Each line from the one holding "Matplotlib — 2D and 3D plotting." to the last line below must be written out exactly, with no other output.

■ ■ ■ ■

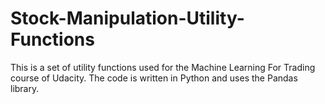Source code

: # Stock-Manipulation-Utility-Functions

This is a set of utility functions used for the Machine Learning For Trading course of Udacity.
The code is written in Python and uses the Pandas library.
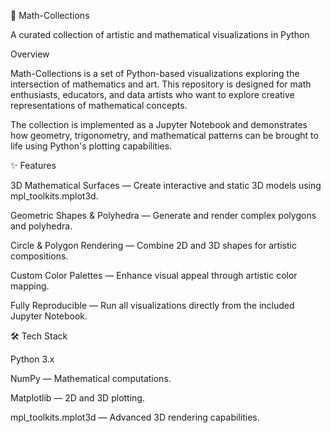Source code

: 📐 Math-Collections

A curated collection of artistic and mathematical visualizations in Python

Overview

Math-Collections is a set of Python-based visualizations exploring the intersection of mathematics and art. This repository is designed for math enthusiasts, educators, and data artists who want to explore creative representations of mathematical concepts.

The collection is implemented as a Jupyter Notebook and demonstrates how geometry, trigonometry, and mathematical patterns can be brought to life using Python's plotting capabilities.

✨ Features

3D Mathematical Surfaces — Create interactive and static 3D models using mpl_toolkits.mplot3d.

Geometric Shapes & Polyhedra — Generate and render complex polygons and polyhedra.

Circle & Polygon Rendering — Combine 2D and 3D shapes for artistic compositions.

Custom Color Palettes — Enhance visual appeal through artistic color mapping.

Fully Reproducible — Run all visualizations directly from the included Jupyter Notebook.

🛠 Tech Stack

Python 3.x

NumPy — Mathematical computations.

Matplotlib — 2D and 3D plotting.

mpl_toolkits.mplot3d — Advanced 3D rendering capabilities.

■ ■ ■ ■

*Answer box*:
Matplotlib — 2D and 3D plotting.

mpl_toolkits.mplot3d — Advanced 3D rendering capabilities.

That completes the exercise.